When using the Dataverse connector in Power BI Desktop or Dataflows, you may receive this error: “Microsoft SQL: Return records size cannot exceed 83886080. Make sure to filter result set to tailor it to your report.”
If you run into this, don’t do a quick fix and move on – think carefully through your next steps. The key considerations are spelled out below.
Microsoft lists this limitation on the Dataverse SQL Docs article.
- Remove fields from query
- Use Dataflow with Incremental Loads
- Use Data Lake as a source
Do The Math
Approximate how much data is requested from Dataverse.
- GUID: 16 Bytes
- Date/Time: 8 Bytes
- Integer: 8 Bytes
- String: 1 Byte per character
Do you set arbitrary limits at work or at home? Consider how you set and present those limits to others.
Why The Error Happens
Simply put, there’s a hard limit on the size of the query returned by the Dataverse connector. The query size is a function of:
(Fields selected * Field size) * Number of Records
This issue likely won’t be a problem until your query size is in the ~100,000+ records range for limited fields or ~10,000+ records returning every field.
You Have a Lot of Data – Now What
Some type of design change must be done. Which path to choose depends on the nature of the data.
Option 1: Remove Fields or Rows From the Query
Remove extra fields not actually used in the report or query. The number of rows returned can be limited via aggregation or filtering.
⚠️ Will the data size grow enough to hit the error in the future? This option may only be a temporary fix.
Option 2: Refactor the Query
In Power Query, the order of operations can have an impact on the size and performance of the source query. Filter and Choose columns towards the beginning of the query prior to doing transformations.
This concept is significantly easier to research in PowerBI.com Dataflows than in Power BI Desktop. The Dataflow UI has a green/red indicator bar to indicate the steps the Dataverse/SQL Server is doing.

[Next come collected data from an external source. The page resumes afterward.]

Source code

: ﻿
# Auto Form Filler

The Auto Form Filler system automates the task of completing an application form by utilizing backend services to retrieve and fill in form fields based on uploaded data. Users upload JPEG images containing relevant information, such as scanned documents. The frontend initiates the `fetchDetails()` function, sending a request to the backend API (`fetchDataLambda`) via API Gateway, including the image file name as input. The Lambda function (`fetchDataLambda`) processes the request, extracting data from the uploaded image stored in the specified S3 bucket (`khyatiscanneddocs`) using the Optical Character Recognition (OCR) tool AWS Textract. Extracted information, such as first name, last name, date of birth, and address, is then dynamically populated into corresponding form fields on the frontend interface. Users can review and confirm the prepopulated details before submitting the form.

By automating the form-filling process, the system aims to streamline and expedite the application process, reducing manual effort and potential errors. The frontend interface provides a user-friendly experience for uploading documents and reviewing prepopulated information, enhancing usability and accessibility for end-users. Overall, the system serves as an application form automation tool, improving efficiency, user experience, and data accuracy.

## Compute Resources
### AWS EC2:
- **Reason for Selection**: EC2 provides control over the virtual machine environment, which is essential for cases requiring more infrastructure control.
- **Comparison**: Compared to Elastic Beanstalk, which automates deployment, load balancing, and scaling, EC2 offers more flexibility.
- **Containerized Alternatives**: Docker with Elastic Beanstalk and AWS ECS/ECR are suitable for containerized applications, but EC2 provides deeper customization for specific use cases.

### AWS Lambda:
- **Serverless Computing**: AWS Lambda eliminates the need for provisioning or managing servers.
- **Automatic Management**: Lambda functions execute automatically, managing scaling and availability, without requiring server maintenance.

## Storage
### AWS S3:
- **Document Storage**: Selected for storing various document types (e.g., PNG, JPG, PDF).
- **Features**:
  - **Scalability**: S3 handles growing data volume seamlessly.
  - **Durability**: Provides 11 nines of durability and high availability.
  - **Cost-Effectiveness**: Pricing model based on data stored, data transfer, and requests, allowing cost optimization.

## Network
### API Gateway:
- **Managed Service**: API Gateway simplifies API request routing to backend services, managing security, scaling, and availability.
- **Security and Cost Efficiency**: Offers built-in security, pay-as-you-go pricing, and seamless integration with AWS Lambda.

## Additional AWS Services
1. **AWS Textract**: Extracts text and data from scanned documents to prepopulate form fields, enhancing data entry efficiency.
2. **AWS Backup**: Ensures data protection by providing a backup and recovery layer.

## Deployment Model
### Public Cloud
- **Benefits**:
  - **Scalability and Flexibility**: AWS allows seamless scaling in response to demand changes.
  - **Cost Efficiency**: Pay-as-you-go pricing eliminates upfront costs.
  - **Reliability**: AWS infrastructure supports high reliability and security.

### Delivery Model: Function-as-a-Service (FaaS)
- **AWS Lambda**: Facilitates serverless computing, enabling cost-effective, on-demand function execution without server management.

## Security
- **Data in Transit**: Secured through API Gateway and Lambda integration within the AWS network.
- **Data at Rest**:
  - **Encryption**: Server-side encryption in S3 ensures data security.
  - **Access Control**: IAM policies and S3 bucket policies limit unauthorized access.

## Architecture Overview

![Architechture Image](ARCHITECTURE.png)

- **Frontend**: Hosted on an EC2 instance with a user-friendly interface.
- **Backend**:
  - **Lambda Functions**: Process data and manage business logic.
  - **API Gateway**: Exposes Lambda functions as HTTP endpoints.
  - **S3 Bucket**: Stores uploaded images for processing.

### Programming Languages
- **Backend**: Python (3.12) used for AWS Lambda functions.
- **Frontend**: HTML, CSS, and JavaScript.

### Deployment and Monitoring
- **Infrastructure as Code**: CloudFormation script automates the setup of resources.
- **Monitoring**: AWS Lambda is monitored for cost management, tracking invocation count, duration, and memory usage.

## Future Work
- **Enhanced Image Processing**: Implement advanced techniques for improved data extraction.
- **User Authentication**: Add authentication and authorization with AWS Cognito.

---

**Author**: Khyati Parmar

Option 3: Dataflows with Incremental Refresh
Dataflow Incremental refresh uses a Date/Time field to segment the data by Months or Years. This also segments the queries done by the Dataverse connector into smaller chunks.
⚠️ Understand the Power BI licensing implications. Incremental requires Premium or Premium Per User for everyone who will use the downstream Dataset.
Option 4: Sync to Data Lakes and Retrieve with Data Lake Connector
This begins the “Setup a Meeting With IT” options.
Dataverse has an “Azure Synapse Link” feature to write Dataverse tables to a Data Lake.
One option for pulling the data back to Power BI is to use the Data Lake Gen2 connector with the “CDM” option. If you go down this path, read my Cooptimize blog so you can get the Option Set “name” fields exactly like the Dataverse connector does.
⚠️ This option allows you to consume as much data as you want, but the data filter and join performance will be significantly worse than the Dataverse connector for an equivalent query.
Option 5: Sync to Data Lakes and use SQL On Demand
Just like Option 4, you write data to the lake.
The Azure Synapse Link feature will give you an option to see Dataverse “tables” using the Power BI SQL Connector. ⚠️ However, the auto-published tables also lack the Option Set “name” fields.
Cooptimize has you covered here as well. Eric wrote a blog and open source code to publish Dataverse SQL Views with the name fields, so your solution is more easily upgraded from the Dataverse connector. The field list and data types should be identical. These views are also consumed using the SQL connector.
✅ Bonus of this path is excellent performance, which should be similar to the Dataverse connector performance.
Unfortunately you probably won’t find this blog until you run into this error and are trying to figure out what to do. Sorry. Maybe we can help – click the chat button.
If you’re expecting large data volumes, then Option 5 is the way to go from the start.